Banwell BL, Mildner RJ, Hassall AC, Becker LE, Vajsar J, Shemie SD.

Neurology. 2003 Dec 23;61(12):1779-82. [abstract]

Reviewed by Jeffrey Alten, MD with M. Michele Mariscalco, MD, Baylor College of Medicine

Review posted August 6, 2004

I. What is being studied?:

The study objective:

To establish the incidence of ICU acquired muscle weakness in a general population of pediatric intensive care patients.
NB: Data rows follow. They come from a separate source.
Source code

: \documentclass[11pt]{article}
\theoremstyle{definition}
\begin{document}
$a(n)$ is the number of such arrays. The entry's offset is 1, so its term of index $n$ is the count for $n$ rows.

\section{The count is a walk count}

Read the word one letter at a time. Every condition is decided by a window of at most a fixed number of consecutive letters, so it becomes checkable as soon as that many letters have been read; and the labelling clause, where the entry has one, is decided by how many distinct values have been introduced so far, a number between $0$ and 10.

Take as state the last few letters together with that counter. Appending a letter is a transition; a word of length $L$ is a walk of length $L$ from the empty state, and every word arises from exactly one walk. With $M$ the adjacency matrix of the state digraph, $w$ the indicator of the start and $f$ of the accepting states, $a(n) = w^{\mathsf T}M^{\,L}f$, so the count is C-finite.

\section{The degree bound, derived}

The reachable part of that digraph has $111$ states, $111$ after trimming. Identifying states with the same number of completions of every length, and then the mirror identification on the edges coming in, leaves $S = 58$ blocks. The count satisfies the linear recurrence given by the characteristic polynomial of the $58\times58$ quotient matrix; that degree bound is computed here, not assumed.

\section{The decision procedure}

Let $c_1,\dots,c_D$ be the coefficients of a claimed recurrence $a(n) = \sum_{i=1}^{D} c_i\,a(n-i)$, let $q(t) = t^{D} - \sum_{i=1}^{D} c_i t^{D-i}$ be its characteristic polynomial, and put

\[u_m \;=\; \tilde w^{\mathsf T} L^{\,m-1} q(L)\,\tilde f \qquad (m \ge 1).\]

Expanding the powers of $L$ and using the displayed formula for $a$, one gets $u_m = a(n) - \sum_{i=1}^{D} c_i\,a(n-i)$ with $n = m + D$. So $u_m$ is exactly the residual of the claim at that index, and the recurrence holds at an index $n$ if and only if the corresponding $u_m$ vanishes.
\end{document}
The authors also described the clinical features and prognosis of children who developed clinical weakness in the PICU.

The study design:

A prospective cohort observational study.

The outcomes assessed:

Patients were screened for weakness after 24 hours in the PICU. Weakness was identified via a Medical Research Council score < 5 in any one muscle group and subsequently verified by staff neurologist examination. The Medical Research Council (MRC) score assesses 3 muscle groups from the each of the upper and lower limbs. Scores are from 0 (paralysis) to 5 (normal) for each muscle group, with a maximum score of 60 (1).
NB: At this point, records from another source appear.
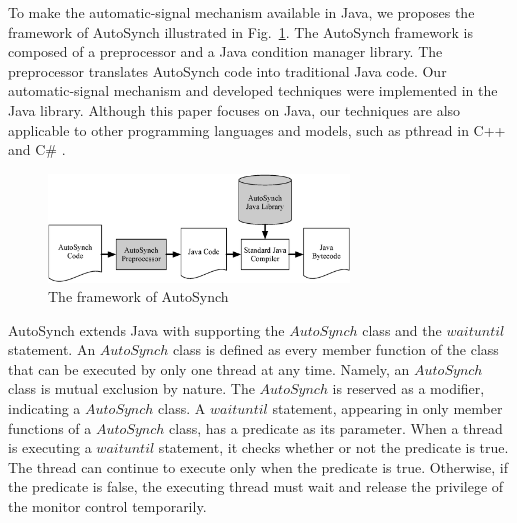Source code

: \documentclass[preprint]{sigplanconf}
\begin{document}
To make the automatic-signal mechanism available in Java, we proposes the 
framework of AutoSynch illustrated in Fig.~\ref{fig:fw}. 
The AutoSynch framework is composed of a 
preprocessor and a Java condition manager library. The preprocessor translates 
AutoSynch code into traditional Java code. Our automatic-signal mechanism and 
developed techniques were implemented in the Java library. Although this paper 
focuses on Java, our techniques are also applicable to other programming 
languages and models, such as pthread in C++ and C\# \cite{hwg03}.

%
\begin{figure}[ht!]
  \centering
  \includegraphics[width=80mm]{fig/flow.eps}
  \caption{The framework of AutoSynch}
  \label{fig:fw}
\end{figure}


AutoSynch extends Java with supporting the $AutoSynch$ class and the
$waituntil$ 
statement. An $AutoSynch$ class is defined as every member function of the class 
that can be executed by only one thread at any time. Namely, an $AutoSynch$ class is
mutual exclusion by nature. The $AutoSynch$ is reserved as a modifier, 
indicating a $AutoSynch$ class. A $waituntil$ statement, appearing in 
only member functions of a $AutoSynch$ class, has a predicate as its parameter. 
When a thread is executing a $waituntil$ statement, it checks whether or not the 
predicate is true. The thread can continue to execute only when the predicate
is true. Otherwise, if the predicate is false, the executing thread must wait 
and release the privilege of the monitor control temporarily. 
\end{document}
In addition, the researchers described and categorized the characteristics of the ICU acquired weakness with the use of EMG, nerve conduction studies, and muscle biopsy.

II. Are the results in the study valid?

Primary questions:

1. Was there a representative and well-defined sample of patients at a similar point in the course of the disease?

Maybe. During a one-year study period, all consecutive patients, aged 3 months to 17 years, admitted to one academic pediatric intensive care unit for greater than 24 hours were evaluated for clinical weakness two to three times a week. If a child developed weakness, they were referred to a staff neurologist for comprehensive neurological examination, and the child's family was consented for further electrodiagnostic studies and muscle biopsy. Based on the inclusion criteria (greater than 24 hour PICU admission), the patients were temporally similar, but the course of their disease would likely not be the same (e.g., comparing a patient with DKA at day 2 of their disease to a patient with multiorgan failure at day 2 of their disease would be quite different). However, the authors did follow patients throughout their ICU stay, thus they would also be following patients at similar points of their disease course, such as the point at which they are ready to transfer from the PICU.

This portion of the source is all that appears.